Normalerweise würde ich kein Wort auf das Äußere der beiden Festspielleiterinnen verwenden. Aber was ist schon normal in Zusammenhang mit den Wagnerschwestern? Normal wäre, dass sie im Rahmen ihrer Tätigkeit als Geschäftsführerinnen der Bayreuther Festspiele GmbH unter anderem auch angemessen ihren Repräsentationspflichten nachkommen. Das öffentliche Repräsentieren gehört zweifellos mit zu den Aufgaben eines Festspielleiters, zumal wenn es um eine Veranstaltung eines, wenn nicht des wichtigsten Geldgebers und Verbündeten geht.
Dass Horst Seehofer zu letzteren zählt, versteht sich von selbst. Nicht nur, weil der Freistaat Bayern einer der vier Gesellschafter der Festspiel-GmbH und auch sonst freigebig ist, wenn es um Belange des Wagnerfestivals geht. Sondern weil der Freistaat in seiner Ministerialbürokratie jenen Mann beschäftigt, der seit über einer Dekade unter welchem Minister auch immer stets die Strippen zugunsten der Interessen der Wolfgang-Wagner-Familie zu ziehen scheint. Toni Schmid ist intern offenbar so überzeugend, dass der Ministerpräsident samt Gattin selbst dann mit den Wagnerschwestern posiert, wenn diese etwas aus dem festlich gesetzten Rahmen fallen.
Ja, mehr noch: Bei seinem letzten, mit Laserlichtspielen und großem Geburtstagskuchen angereicherten Staatsempfang in Bayreuth war Seehofer sich nicht zu schade, vor den versammelten, zum Teil hochrangigen Gästen die Abwesenheit der Festspielleiterinnen zu entschuldigen, weil sie wegen der unmittelbar nach der Premiere zu erfolgenden Nachdreharbeiten der „Holländer“-Aufzeichnung der Neuinszenierung aus dem Vorjahr unabkömmlich seien.

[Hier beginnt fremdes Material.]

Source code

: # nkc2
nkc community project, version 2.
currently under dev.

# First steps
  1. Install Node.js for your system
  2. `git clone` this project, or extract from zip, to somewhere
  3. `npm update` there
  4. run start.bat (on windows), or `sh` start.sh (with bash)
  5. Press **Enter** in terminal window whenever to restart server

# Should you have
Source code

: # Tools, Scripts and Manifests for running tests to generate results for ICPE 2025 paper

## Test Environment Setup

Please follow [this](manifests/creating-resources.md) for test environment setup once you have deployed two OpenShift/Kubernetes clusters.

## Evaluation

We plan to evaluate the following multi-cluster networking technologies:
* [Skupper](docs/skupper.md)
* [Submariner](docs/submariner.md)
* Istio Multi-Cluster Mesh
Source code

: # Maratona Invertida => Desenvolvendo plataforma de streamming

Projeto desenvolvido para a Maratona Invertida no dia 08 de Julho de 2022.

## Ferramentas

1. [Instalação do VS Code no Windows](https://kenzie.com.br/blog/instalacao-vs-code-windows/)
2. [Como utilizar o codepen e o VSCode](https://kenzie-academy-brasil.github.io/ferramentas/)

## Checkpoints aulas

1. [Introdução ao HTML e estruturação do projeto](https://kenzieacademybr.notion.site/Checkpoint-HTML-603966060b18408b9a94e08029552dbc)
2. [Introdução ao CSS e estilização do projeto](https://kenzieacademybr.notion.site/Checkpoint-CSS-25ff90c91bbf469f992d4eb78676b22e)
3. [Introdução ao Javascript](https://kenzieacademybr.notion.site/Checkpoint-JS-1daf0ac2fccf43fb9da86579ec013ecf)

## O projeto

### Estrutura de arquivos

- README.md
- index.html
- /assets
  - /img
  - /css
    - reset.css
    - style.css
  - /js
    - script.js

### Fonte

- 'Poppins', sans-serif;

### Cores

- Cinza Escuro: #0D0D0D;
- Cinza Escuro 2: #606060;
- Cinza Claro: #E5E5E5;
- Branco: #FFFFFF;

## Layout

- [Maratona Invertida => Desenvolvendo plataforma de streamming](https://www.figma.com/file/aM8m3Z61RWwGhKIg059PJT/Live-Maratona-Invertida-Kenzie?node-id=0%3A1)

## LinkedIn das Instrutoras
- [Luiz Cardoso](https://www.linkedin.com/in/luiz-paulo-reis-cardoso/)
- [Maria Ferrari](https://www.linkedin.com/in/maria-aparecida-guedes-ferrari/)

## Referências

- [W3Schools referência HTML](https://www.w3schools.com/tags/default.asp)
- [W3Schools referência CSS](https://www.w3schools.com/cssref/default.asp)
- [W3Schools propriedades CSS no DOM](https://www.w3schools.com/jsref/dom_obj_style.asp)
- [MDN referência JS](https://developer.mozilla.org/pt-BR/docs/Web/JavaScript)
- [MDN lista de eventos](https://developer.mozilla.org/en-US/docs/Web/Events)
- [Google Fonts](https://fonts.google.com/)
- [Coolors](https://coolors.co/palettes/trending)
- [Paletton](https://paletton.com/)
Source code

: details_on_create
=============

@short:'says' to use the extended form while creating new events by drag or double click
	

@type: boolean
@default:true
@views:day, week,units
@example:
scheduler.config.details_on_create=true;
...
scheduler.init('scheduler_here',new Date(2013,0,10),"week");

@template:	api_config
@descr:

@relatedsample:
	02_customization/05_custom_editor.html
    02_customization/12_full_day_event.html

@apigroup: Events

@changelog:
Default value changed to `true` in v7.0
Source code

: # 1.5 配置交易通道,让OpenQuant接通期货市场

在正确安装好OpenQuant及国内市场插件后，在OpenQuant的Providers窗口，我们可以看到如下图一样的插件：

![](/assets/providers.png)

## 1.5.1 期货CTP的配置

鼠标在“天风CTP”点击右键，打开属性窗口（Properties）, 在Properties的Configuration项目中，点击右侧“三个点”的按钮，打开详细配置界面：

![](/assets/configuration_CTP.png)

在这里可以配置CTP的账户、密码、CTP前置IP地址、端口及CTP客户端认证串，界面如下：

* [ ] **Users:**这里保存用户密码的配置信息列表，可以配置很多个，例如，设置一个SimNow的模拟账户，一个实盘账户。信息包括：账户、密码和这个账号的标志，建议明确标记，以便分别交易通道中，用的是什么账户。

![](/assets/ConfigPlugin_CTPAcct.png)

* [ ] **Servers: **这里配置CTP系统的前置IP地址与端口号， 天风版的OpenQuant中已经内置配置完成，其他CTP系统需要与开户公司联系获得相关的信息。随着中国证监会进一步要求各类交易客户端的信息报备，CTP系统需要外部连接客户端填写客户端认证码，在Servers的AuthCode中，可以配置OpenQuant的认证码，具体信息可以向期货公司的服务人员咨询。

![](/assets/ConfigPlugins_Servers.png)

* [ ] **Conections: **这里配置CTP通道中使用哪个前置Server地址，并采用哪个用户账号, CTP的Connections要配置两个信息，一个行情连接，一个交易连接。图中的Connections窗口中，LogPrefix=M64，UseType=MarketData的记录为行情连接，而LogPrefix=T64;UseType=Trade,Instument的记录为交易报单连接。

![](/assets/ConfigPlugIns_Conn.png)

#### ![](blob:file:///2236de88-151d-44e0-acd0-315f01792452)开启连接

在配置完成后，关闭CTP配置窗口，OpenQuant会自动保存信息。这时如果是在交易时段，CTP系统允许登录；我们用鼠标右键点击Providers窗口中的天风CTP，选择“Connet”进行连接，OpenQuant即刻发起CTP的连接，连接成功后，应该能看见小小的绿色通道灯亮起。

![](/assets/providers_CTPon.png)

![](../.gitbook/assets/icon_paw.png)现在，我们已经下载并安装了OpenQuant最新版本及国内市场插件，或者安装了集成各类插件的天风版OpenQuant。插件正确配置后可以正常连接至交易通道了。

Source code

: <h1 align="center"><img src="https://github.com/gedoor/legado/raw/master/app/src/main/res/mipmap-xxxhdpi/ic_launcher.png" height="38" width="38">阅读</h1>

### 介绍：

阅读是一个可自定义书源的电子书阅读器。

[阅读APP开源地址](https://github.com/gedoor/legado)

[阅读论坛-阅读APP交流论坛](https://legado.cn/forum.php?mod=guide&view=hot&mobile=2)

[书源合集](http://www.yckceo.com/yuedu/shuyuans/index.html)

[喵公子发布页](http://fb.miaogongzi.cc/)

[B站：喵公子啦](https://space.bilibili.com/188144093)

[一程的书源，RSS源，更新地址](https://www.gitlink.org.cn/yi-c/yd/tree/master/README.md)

Wie bitte? Was haben Katharina Wagner und Eva Wagner-Pasquier beim Nachdreh zur Regiearbeit eines Dritten so Wichtiges zu tun, dass sie ihren von vielen erwarteten Auftritt beim Staatsempfang sausen lassen? Hätte das Führungsduo, wenn es denn überhaupt eine Notwendigkeit gegeben haben soll, die die Anwesenheit einer Festspielleiterin erfordert hätte, hier nicht Aufgabenteilung betreiben können, ja müssen? Wozu hat man denn inzwischen drei Geschäftsführer? Damit keiner das tut, was tunlichst erwartet wird?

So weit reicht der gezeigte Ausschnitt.